● DATA FOR THIS EXERCISE:
··········
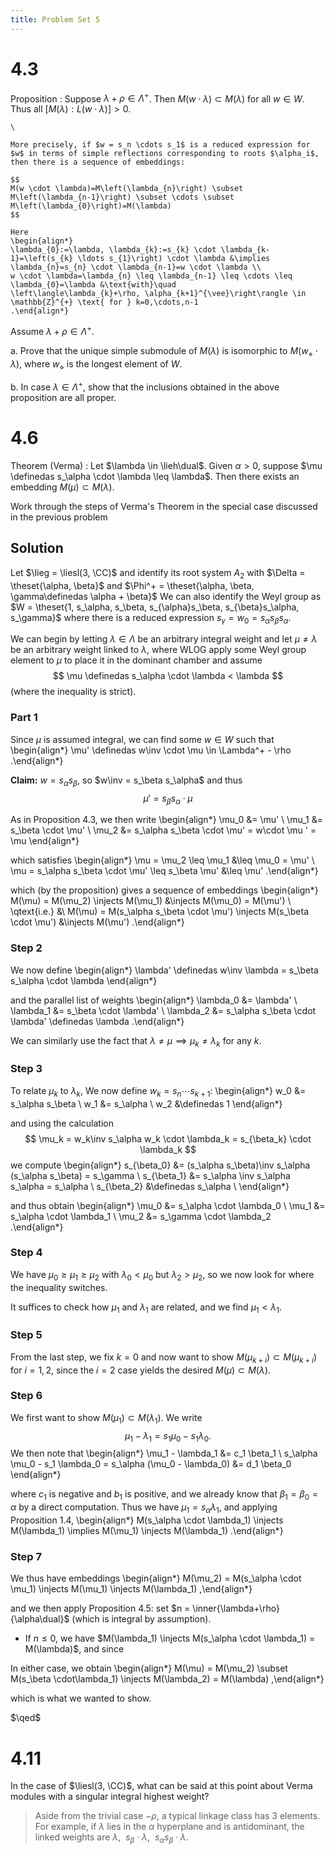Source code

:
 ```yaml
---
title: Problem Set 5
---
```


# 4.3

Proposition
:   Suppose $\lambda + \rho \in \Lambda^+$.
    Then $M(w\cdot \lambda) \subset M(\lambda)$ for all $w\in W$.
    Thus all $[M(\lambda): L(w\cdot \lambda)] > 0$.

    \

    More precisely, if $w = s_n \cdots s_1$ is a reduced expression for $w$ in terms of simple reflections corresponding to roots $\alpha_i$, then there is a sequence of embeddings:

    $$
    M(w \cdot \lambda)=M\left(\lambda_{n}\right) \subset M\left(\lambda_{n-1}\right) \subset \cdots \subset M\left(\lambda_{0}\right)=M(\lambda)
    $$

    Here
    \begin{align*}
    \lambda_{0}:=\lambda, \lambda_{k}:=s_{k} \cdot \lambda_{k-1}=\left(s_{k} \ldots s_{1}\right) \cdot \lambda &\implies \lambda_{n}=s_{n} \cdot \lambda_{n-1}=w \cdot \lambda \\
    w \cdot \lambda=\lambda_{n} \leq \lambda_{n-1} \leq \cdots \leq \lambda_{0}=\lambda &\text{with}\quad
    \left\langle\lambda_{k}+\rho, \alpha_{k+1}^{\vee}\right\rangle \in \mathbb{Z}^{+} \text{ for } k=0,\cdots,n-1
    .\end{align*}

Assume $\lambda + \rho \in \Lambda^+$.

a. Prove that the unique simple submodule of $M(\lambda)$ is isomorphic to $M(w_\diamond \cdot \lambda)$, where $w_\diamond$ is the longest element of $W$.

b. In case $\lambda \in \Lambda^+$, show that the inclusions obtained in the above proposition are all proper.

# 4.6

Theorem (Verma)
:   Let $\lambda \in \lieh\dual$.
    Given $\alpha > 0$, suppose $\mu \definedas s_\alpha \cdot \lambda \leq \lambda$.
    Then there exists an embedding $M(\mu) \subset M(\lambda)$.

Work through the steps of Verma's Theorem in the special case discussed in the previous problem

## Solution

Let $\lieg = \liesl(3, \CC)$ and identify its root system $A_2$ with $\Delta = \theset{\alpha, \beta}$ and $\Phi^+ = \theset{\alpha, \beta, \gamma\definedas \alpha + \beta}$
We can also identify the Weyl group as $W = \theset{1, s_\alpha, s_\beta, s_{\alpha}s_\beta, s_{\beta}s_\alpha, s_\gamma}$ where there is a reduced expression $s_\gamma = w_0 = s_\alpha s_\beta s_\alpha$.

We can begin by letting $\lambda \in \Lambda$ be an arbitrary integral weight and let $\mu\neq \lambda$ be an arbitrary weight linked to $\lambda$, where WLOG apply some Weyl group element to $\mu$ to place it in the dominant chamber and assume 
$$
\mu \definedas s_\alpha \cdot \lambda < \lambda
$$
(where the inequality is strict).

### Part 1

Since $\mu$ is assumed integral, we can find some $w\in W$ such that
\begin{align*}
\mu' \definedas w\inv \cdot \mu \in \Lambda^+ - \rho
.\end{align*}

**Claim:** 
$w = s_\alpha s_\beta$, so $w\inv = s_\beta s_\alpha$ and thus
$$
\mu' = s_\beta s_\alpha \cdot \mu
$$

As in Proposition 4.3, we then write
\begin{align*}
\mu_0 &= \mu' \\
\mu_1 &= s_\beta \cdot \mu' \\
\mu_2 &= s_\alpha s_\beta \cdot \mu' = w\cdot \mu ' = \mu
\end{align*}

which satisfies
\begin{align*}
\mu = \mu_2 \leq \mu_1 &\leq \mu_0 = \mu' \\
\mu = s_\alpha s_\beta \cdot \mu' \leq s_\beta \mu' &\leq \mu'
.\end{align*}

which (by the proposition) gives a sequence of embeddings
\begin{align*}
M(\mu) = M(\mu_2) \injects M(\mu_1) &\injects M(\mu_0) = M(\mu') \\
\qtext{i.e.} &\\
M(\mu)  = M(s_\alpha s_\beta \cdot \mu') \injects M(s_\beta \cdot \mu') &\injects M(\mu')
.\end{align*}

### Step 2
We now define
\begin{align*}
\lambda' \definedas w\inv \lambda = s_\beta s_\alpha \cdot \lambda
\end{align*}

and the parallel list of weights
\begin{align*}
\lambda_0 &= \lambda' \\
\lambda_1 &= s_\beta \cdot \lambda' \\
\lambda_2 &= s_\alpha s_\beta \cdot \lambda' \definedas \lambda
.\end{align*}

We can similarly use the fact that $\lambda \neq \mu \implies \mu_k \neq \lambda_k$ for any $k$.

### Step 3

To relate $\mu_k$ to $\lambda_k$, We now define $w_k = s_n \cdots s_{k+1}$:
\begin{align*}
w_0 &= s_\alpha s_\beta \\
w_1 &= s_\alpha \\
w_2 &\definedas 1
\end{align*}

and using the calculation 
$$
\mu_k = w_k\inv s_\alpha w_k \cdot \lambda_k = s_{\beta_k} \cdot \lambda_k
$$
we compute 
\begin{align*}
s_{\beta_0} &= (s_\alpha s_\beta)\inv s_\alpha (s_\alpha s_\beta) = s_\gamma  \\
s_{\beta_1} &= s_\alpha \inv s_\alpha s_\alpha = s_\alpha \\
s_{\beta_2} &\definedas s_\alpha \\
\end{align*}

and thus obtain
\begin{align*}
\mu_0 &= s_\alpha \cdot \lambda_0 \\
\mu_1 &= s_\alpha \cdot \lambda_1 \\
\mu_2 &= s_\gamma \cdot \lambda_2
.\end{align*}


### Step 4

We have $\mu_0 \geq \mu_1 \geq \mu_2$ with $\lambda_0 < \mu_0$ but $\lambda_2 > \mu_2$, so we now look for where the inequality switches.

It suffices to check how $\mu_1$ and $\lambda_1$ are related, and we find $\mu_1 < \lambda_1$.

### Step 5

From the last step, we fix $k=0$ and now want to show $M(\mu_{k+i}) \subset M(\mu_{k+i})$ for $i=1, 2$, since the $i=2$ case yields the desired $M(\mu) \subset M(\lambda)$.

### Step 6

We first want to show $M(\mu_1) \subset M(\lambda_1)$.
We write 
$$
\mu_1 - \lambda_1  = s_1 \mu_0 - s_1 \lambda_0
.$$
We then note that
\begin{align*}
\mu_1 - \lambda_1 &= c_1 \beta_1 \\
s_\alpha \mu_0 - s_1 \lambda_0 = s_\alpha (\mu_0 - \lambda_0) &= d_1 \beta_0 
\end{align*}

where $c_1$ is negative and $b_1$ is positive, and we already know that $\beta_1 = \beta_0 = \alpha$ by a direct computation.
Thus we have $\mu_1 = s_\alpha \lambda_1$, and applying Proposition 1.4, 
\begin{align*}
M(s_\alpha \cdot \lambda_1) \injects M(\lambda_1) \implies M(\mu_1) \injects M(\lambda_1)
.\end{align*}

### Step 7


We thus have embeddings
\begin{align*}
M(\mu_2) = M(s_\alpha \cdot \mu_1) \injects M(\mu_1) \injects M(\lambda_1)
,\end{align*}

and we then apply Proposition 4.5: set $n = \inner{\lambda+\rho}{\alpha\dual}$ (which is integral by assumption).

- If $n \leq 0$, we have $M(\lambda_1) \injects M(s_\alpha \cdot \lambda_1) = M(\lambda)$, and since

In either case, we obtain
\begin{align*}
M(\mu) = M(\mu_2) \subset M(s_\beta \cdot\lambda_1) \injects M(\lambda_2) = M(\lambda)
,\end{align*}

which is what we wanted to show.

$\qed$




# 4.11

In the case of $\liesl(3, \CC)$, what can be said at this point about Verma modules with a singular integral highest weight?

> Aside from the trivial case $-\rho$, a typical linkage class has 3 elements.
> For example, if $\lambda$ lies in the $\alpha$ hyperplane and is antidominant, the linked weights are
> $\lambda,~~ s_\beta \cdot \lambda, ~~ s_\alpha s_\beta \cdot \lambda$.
··········
● REQUIRED ACTION:
Give the listing again exactly, minus its images.

● RESPONSE AREA:
Source code

:
 ```yaml
---
title: Problem Set 5
---
```


# 4.3

Proposition
:   Suppose $\lambda + \rho \in \Lambda^+$.
    Then $M(w\cdot \lambda) \subset M(\lambda)$ for all $w\in W$.
    Thus all $[M(\lambda): L(w\cdot \lambda)] > 0$.

    \

    More precisely, if $w = s_n \cdots s_1$ is a reduced expression for $w$ in terms of simple reflections corresponding to roots $\alpha_i$, then there is a sequence of embeddings:

    $$
    M(w \cdot \lambda)=M\left(\lambda_{n}\right) \subset M\left(\lambda_{n-1}\right) \subset \cdots \subset M\left(\lambda_{0}\right)=M(\lambda)
    $$

    Here
    \begin{align*}
    \lambda_{0}:=\lambda, \lambda_{k}:=s_{k} \cdot \lambda_{k-1}=\left(s_{k} \ldots s_{1}\right) \cdot \lambda &\implies \lambda_{n}=s_{n} \cdot \lambda_{n-1}=w \cdot \lambda \\
    w \cdot \lambda=\lambda_{n} \leq \lambda_{n-1} \leq \cdots \leq \lambda_{0}=\lambda &\text{with}\quad
    \left\langle\lambda_{k}+\rho, \alpha_{k+1}^{\vee}\right\rangle \in \mathbb{Z}^{+} \text{ for } k=0,\cdots,n-1
    .\end{align*}

Assume $\lambda + \rho \in \Lambda^+$.

a. Prove that the unique simple submodule of $M(\lambda)$ is isomorphic to $M(w_\diamond \cdot \lambda)$, where $w_\diamond$ is the longest element of $W$.

b. In case $\lambda \in \Lambda^+$, show that the inclusions obtained in the above proposition are all proper.

# 4.6

Theorem (Verma)
:   Let $\lambda \in \lieh\dual$.
    Given $\alpha > 0$, suppose $\mu \definedas s_\alpha \cdot \lambda \leq \lambda$.
    Then there exists an embedding $M(\mu) \subset M(\lambda)$.

Work through the steps of Verma's Theorem in the special case discussed in the previous problem

## Solution

Let $\lieg = \liesl(3, \CC)$ and identify its root system $A_2$ with $\Delta = \theset{\alpha, \beta}$ and $\Phi^+ = \theset{\alpha, \beta, \gamma\definedas \alpha + \beta}$
We can also identify the Weyl group as $W = \theset{1, s_\alpha, s_\beta, s_{\alpha}s_\beta, s_{\beta}s_\alpha, s_\gamma}$ where there is a reduced expression $s_\gamma = w_0 = s_\alpha s_\beta s_\alpha$.

We can begin by letting $\lambda \in \Lambda$ be an arbitrary integral weight and let $\mu\neq \lambda$ be an arbitrary weight linked to $\lambda$, where WLOG apply some Weyl group element to $\mu$ to place it in the dominant chamber and assume 
$$
\mu \definedas s_\alpha \cdot \lambda < \lambda
$$
(where the inequality is strict).

### Part 1

Since $\mu$ is assumed integral, we can find some $w\in W$ such that
\begin{align*}
\mu' \definedas w\inv \cdot \mu \in \Lambda^+ - \rho
.\end{align*}

**Claim:** 
$w = s_\alpha s_\beta$, so $w\inv = s_\beta s_\alpha$ and thus
$$
\mu' = s_\beta s_\alpha \cdot \mu
$$

As in Proposition 4.3, we then write
\begin{align*}
\mu_0 &= \mu' \\
\mu_1 &= s_\beta \cdot \mu' \\
\mu_2 &= s_\alpha s_\beta \cdot \mu' = w\cdot \mu ' = \mu
\end{align*}

which satisfies
\begin{align*}
\mu = \mu_2 \leq \mu_1 &\leq \mu_0 = \mu' \\
\mu = s_\alpha s_\beta \cdot \mu' \leq s_\beta \mu' &\leq \mu'
.\end{align*}

which (by the proposition) gives a sequence of embeddings
\begin{align*}
M(\mu) = M(\mu_2) \injects M(\mu_1) &\injects M(\mu_0) = M(\mu') \\
\qtext{i.e.} &\\
M(\mu)  = M(s_\alpha s_\beta \cdot \mu') \injects M(s_\beta \cdot \mu') &\injects M(\mu')
.\end{align*}

### Step 2
We now define
\begin{align*}
\lambda' \definedas w\inv \lambda = s_\beta s_\alpha \cdot \lambda
\end{align*}

and the parallel list of weights
\begin{align*}
\lambda_0 &= \lambda' \\
\lambda_1 &= s_\beta \cdot \lambda' \\
\lambda_2 &= s_\alpha s_\beta \cdot \lambda' \definedas \lambda
.\end{align*}

We can similarly use the fact that $\lambda \neq \mu \implies \mu_k \neq \lambda_k$ for any $k$.

### Step 3

To relate $\mu_k$ to $\lambda_k$, We now define $w_k = s_n \cdots s_{k+1}$:
\begin{align*}
w_0 &= s_\alpha s_\beta \\
w_1 &= s_\alpha \\
w_2 &\definedas 1
\end{align*}

and using the calculation 
$$
\mu_k = w_k\inv s_\alpha w_k \cdot \lambda_k = s_{\beta_k} \cdot \lambda_k
$$
we compute 
\begin{align*}
s_{\beta_0} &= (s_\alpha s_\beta)\inv s_\alpha (s_\alpha s_\beta) = s_\gamma  \\
s_{\beta_1} &= s_\alpha \inv s_\alpha s_\alpha = s_\alpha \\
s_{\beta_2} &\definedas s_\alpha \\
\end{align*}

and thus obtain
\begin{align*}
\mu_0 &= s_\alpha \cdot \lambda_0 \\
\mu_1 &= s_\alpha \cdot \lambda_1 \\
\mu_2 &= s_\gamma \cdot \lambda_2
.\end{align*}


### Step 4

We have $\mu_0 \geq \mu_1 \geq \mu_2$ with $\lambda_0 < \mu_0$ but $\lambda_2 > \mu_2$, so we now look for where the inequality switches.

It suffices to check how $\mu_1$ and $\lambda_1$ are related, and we find $\mu_1 < \lambda_1$.

### Step 5

From the last step, we fix $k=0$ and now want to show $M(\mu_{k+i}) \subset M(\mu_{k+i})$ for $i=1, 2$, since the $i=2$ case yields the desired $M(\mu) \subset M(\lambda)$.

### Step 6

We first want to show $M(\mu_1) \subset M(\lambda_1)$.
We write 
$$
\mu_1 - \lambda_1  = s_1 \mu_0 - s_1 \lambda_0
.$$
We then note that
\begin{align*}
\mu_1 - \lambda_1 &= c_1 \beta_1 \\
s_\alpha \mu_0 - s_1 \lambda_0 = s_\alpha (\mu_0 - \lambda_0) &= d_1 \beta_0 
\end{align*}

where $c_1$ is negative and $b_1$ is positive, and we already know that $\beta_1 = \beta_0 = \alpha$ by a direct computation.
Thus we have $\mu_1 = s_\alpha \lambda_1$, and applying Proposition 1.4, 
\begin{align*}
M(s_\alpha \cdot \lambda_1) \injects M(\lambda_1) \implies M(\mu_1) \injects M(\lambda_1)
.\end{align*}

### Step 7


We thus have embeddings
\begin{align*}
M(\mu_2) = M(s_\alpha \cdot \mu_1) \injects M(\mu_1) \injects M(\lambda_1)
,\end{align*}

and we then apply Proposition 4.5: set $n = \inner{\lambda+\rho}{\alpha\dual}$ (which is integral by assumption).

- If $n \leq 0$, we have $M(\lambda_1) \injects M(s_\alpha \cdot \lambda_1) = M(\lambda)$, and since

In either case, we obtain
\begin{align*}
M(\mu) = M(\mu_2) \subset M(s_\beta \cdot\lambda_1) \injects M(\lambda_2) = M(\lambda)
,\end{align*}

which is what we wanted to show.

$\qed$




# 4.11

In the case of $\liesl(3, \CC)$, what can be said at this point about Verma modules with a singular integral highest weight?

> Aside from the trivial case $-\rho$, a typical linkage class has 3 elements.
> For example, if $\lambda$ lies in the $\alpha$ hyperplane and is antidominant, the linked weights are
> $\lambda,~~ s_\beta \cdot \lambda, ~~ s_\alpha s_\beta \cdot \lambda$.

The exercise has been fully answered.